▶ **ACTION ITEM**
Before returning the data, strip out the pictures and keep everything else exactly the same.

▶ **ENTRIES PROVIDED**

=-=-=

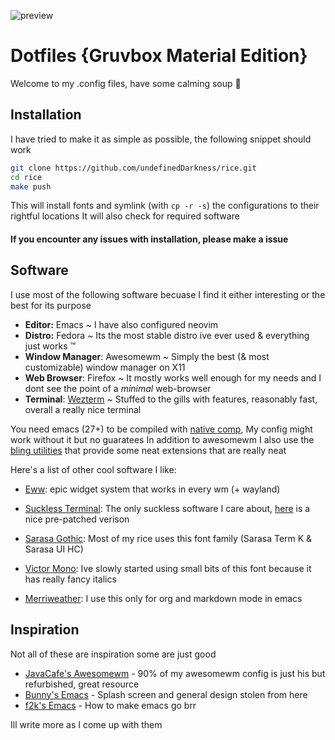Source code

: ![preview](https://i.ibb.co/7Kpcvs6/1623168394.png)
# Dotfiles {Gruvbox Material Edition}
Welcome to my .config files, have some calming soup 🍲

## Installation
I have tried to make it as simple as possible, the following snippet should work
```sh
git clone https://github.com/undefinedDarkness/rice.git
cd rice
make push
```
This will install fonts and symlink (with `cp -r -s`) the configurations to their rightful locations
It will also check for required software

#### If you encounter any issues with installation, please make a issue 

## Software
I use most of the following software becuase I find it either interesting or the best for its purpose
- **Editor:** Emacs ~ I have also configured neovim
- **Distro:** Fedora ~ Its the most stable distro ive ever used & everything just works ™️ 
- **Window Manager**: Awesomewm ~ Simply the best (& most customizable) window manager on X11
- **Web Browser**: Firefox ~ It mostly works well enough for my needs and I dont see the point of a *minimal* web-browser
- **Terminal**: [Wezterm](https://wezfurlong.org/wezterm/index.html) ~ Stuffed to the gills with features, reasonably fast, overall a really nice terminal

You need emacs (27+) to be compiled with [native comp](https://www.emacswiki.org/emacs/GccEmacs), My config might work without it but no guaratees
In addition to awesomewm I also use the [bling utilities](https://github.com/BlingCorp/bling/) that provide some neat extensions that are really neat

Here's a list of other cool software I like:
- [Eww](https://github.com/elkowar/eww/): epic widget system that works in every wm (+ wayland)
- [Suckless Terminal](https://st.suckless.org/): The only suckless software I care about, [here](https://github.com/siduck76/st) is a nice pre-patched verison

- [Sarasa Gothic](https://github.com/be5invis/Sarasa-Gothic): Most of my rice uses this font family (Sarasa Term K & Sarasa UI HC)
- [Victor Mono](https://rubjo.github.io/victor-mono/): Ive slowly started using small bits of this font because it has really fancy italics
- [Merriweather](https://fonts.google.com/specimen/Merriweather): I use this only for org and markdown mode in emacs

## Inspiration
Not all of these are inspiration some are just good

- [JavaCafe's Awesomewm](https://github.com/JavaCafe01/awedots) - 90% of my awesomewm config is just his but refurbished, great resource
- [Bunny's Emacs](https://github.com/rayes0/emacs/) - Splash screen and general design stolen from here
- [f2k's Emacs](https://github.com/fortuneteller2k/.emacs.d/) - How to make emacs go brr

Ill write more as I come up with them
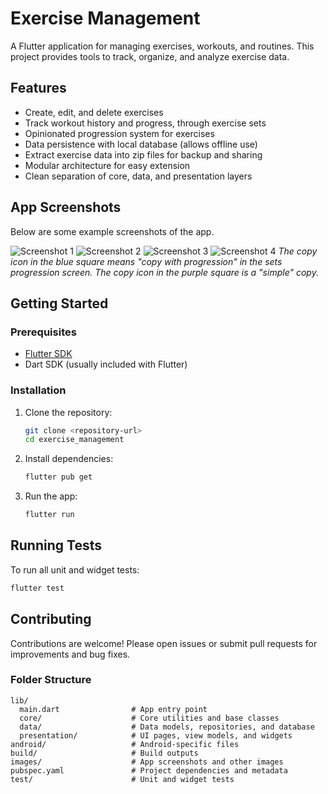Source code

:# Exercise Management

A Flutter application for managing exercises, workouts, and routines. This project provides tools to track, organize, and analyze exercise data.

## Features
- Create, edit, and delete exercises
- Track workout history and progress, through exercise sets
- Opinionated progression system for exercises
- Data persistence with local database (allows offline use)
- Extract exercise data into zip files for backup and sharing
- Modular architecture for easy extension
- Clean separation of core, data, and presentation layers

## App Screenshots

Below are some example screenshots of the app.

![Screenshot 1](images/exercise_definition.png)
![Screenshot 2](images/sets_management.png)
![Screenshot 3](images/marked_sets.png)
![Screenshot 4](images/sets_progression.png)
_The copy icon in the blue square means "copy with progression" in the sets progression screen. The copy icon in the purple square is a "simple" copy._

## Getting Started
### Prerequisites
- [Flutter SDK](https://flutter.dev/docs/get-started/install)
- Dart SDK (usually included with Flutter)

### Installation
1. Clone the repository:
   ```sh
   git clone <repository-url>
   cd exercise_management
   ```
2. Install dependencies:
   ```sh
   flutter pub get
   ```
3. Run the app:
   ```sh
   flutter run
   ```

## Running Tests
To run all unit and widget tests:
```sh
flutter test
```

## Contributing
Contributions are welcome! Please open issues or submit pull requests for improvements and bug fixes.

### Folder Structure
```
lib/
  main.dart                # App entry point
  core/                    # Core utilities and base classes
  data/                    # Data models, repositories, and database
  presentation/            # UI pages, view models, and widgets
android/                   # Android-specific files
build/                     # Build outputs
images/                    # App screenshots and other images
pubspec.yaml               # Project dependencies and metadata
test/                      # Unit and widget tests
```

=-=-=

▶ **EXERCISE OUTPUT**
Source code

: ![preview](https://i.ibb.co/7Kpcvs6/1623168394.png)
# Dotfiles {Gruvbox Material Edition}
Welcome to my .config files, have some calming soup 🍲

## Installation
I have tried to make it as simple as possible, the following snippet should work
```sh
git clone https://github.com/undefinedDarkness/rice.git
cd rice
make push
```
This will install fonts and symlink (with `cp -r -s`) the configurations to their rightful locations
It will also check for required software

#### If you encounter any issues with installation, please make a issue 

## Software
I use most of the following software becuase I find it either interesting or the best for its purpose
- **Editor:** Emacs ~ I have also configured neovim
- **Distro:** Fedora ~ Its the most stable distro ive ever used & everything just works ™️ 
- **Window Manager**: Awesomewm ~ Simply the best (& most customizable) window manager on X11
- **Web Browser**: Firefox ~ It mostly works well enough for my needs and I dont see the point of a *minimal* web-browser
- **Terminal**: [Wezterm](https://wezfurlong.org/wezterm/index.html) ~ Stuffed to the gills with features, reasonably fast, overall a really nice terminal

You need emacs (27+) to be compiled with [native comp](https://www.emacswiki.org/emacs/GccEmacs), My config might work without it but no guaratees
In addition to awesomewm I also use the [bling utilities](https://github.com/BlingCorp/bling/) that provide some neat extensions that are really neat

Here's a list of other cool software I like:
- [Eww](https://github.com/elkowar/eww/): epic widget system that works in every wm (+ wayland)
- [Suckless Terminal](https://st.suckless.org/): The only suckless software I care about, [here](https://github.com/siduck76/st) is a nice pre-patched verison

- [Sarasa Gothic](https://github.com/be5invis/Sarasa-Gothic): Most of my rice uses this font family (Sarasa Term K & Sarasa UI HC)
- [Victor Mono](https://rubjo.github.io/victor-mono/): Ive slowly started using small bits of this font because it has really fancy italics
- [Merriweather](https://fonts.google.com/specimen/Merriweather): I use this only for org and markdown mode in emacs

## Inspiration
Not all of these are inspiration some are just good

- [JavaCafe's Awesomewm](https://github.com/JavaCafe01/awedots) - 90% of my awesomewm config is just his but refurbished, great resource
- [Bunny's Emacs](https://github.com/rayes0/emacs/) - Splash screen and general design stolen from here
- [f2k's Emacs](https://github.com/fortuneteller2k/.emacs.d/) - How to make emacs go brr

Ill write more as I come up with them
Source code

:# Exercise Management

A Flutter application for managing exercises, workouts, and routines. This project provides tools to track, organize, and analyze exercise data.

## Features
- Create, edit, and delete exercises
- Track workout history and progress, through exercise sets
- Opinionated progression system for exercises
- Data persistence with local database (allows offline use)
- Extract exercise data into zip files for backup and sharing
- Modular architecture for easy extension
- Clean separation of core, data, and presentation layers

## App Screenshots

Below are some example screenshots of the app.

![Screenshot 1](images/exercise_definition.png)
![Screenshot 2](images/sets_management.png)
![Screenshot 3](images/marked_sets.png)
![Screenshot 4](images/sets_progression.png)
_The copy icon in the blue square means "copy with progression" in the sets progression screen. The copy icon in the purple square is a "simple" copy._

## Getting Started
### Prerequisites
- [Flutter SDK](https://flutter.dev/docs/get-started/install)
- Dart SDK (usually included with Flutter)

### Installation
1. Clone the repository:
   ```sh
   git clone <repository-url>
   cd exercise_management
   ```
2. Install dependencies:
   ```sh
   flutter pub get
   ```
3. Run the app:
   ```sh
   flutter run
   ```

## Running Tests
To run all unit and widget tests:
```sh
flutter test
```

## Contributing
Contributions are welcome! Please open issues or submit pull requests for improvements and bug fixes.

### Folder Structure
```
lib/
  main.dart                # App entry point
  core/                    # Core utilities and base classes
  data/                    # Data models, repositories, and database
  presentation/            # UI pages, view models, and widgets
android/                   # Android-specific files
build/                     # Build outputs
images/                    # App screenshots and other images
pubspec.yaml               # Project dependencies and metadata
test/                      # Unit and widget tests
```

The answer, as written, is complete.